Since the quality and quantity of light change over the course of a day, deciding what time you will shoot is key. To understand lighting is to understand how you intend to reveal the face of your landscape.
You should also give the same consideration to the weather. Know whether it’s going to be cloudy or sunny; rainy, snowy, or windy.
I’m not suggesting that one set of conditions is better than another, as each can contribute to the visual impact of a landscape photo in different ways (with windy conditions being the exception here).
3. Compose Shrewdly
I believe it is acceptable to experiment with composition in any genre of photography, but it is also plain to see that history’s preeminent landscape photos are remarkably exacting in their composition.
Great landscape images tend to exhibit a certain structure and order to establish their strength.
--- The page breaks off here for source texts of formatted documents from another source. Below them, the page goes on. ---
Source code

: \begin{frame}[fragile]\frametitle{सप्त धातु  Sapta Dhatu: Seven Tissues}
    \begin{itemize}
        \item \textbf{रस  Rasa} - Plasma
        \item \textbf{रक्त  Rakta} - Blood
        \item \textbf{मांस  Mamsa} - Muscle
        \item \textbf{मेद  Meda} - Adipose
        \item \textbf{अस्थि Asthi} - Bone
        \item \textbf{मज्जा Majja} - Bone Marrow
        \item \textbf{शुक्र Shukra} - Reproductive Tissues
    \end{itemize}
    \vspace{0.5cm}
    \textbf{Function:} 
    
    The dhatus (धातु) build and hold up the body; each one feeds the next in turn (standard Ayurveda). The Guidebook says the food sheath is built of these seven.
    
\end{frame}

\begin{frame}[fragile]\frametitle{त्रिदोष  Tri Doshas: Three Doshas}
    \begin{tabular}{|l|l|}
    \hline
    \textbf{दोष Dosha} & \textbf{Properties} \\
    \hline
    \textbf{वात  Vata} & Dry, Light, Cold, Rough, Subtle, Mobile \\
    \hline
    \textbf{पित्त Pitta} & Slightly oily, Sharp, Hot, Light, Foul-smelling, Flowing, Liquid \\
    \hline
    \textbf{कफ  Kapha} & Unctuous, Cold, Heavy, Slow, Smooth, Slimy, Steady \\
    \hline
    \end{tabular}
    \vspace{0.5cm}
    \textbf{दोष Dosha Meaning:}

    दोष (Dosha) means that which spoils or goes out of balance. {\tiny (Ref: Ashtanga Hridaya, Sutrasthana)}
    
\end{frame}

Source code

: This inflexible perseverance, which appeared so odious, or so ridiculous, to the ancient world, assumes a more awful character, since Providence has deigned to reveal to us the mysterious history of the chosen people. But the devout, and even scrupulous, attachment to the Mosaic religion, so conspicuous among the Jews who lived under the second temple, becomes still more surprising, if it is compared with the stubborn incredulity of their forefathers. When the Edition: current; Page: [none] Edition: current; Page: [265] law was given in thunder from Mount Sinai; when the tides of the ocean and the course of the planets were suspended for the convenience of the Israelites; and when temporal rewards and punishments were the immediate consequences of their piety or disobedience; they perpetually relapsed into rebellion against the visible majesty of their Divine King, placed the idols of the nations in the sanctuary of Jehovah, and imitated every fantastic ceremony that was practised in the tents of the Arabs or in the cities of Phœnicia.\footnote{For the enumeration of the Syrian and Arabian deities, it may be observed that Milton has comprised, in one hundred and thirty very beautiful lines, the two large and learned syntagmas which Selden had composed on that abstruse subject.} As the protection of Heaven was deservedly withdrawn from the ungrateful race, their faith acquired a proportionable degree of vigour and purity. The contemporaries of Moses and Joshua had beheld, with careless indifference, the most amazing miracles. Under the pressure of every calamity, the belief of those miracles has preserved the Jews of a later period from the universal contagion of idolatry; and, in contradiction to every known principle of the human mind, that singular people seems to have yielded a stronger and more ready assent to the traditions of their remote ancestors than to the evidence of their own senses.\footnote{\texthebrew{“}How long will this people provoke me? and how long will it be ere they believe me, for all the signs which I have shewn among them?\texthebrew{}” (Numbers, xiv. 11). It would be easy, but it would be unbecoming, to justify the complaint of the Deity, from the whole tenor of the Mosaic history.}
Irrespective of what specific compositional guideline you prefer (remember, the rule of thirds may be basic but it’s also reliable), be sure to compose with precision.
4. Create Depth in Your Landscapes
There are multiple ways to create a sense of depth in any photo you make. One of the most successful and widely used techniques in landscape photography is to include the foreground.
The foreground may not be the star of the show, but it does serve as a visual anchor point, without which your image may fall flat. Don’t treat the foreground as if it’s in your way; use it as a means of allowing the viewer to anticipate what’s to come.
Taking a cue from the giants of landscape photography, we learn that the foreground and background (and the middle) should work in harmony to create a totally immersive photograph, one that enables the viewer to be present within the image.
5. Use the “Right” Gear and Settings
I have argued — and will continue to — that photographers need not get hung up on gear and the technical aspects of photography, not because they just don’t matter but because they can become a distraction.
With landscape photography, however, you should exercise more care over settings than you might with street photography. Sharpness, focus and depth of field are supreme in landscape work.
A street photographer can sometimes get away with an out of focus shot; a landscape photographer…not so much.
Use a fast shutter speed to avoid camera shake and a small aperture to get as much as possible in sharp focus. What specific settings are correct will vary according to the conditions you’re shooting under.
As far gear is concerned, there are those who champion full frame cameras while others are partial to medium format, and still others (a very small contingent) will claim that “real” landscape photography is made in large format.
Well, I’ve seen wonderful landscape photography taken with a point-and-shoot camera, so there’s that. What we can discern from the work of truly great landscape photographers is that they know how to use their gear to extract their best work from it.
My intent isn’t to oversimplify all that goes into successful landscape photography; rather, I am pointing out a few of the most worthwhile elements that are central to all great landscape photography.
You will surely need more guidance than what’s presented above if you plan on becoming the next great one, but by adopting these basic principles and observations it is my hope that anyone can experience personal artistic growth in landscape photography.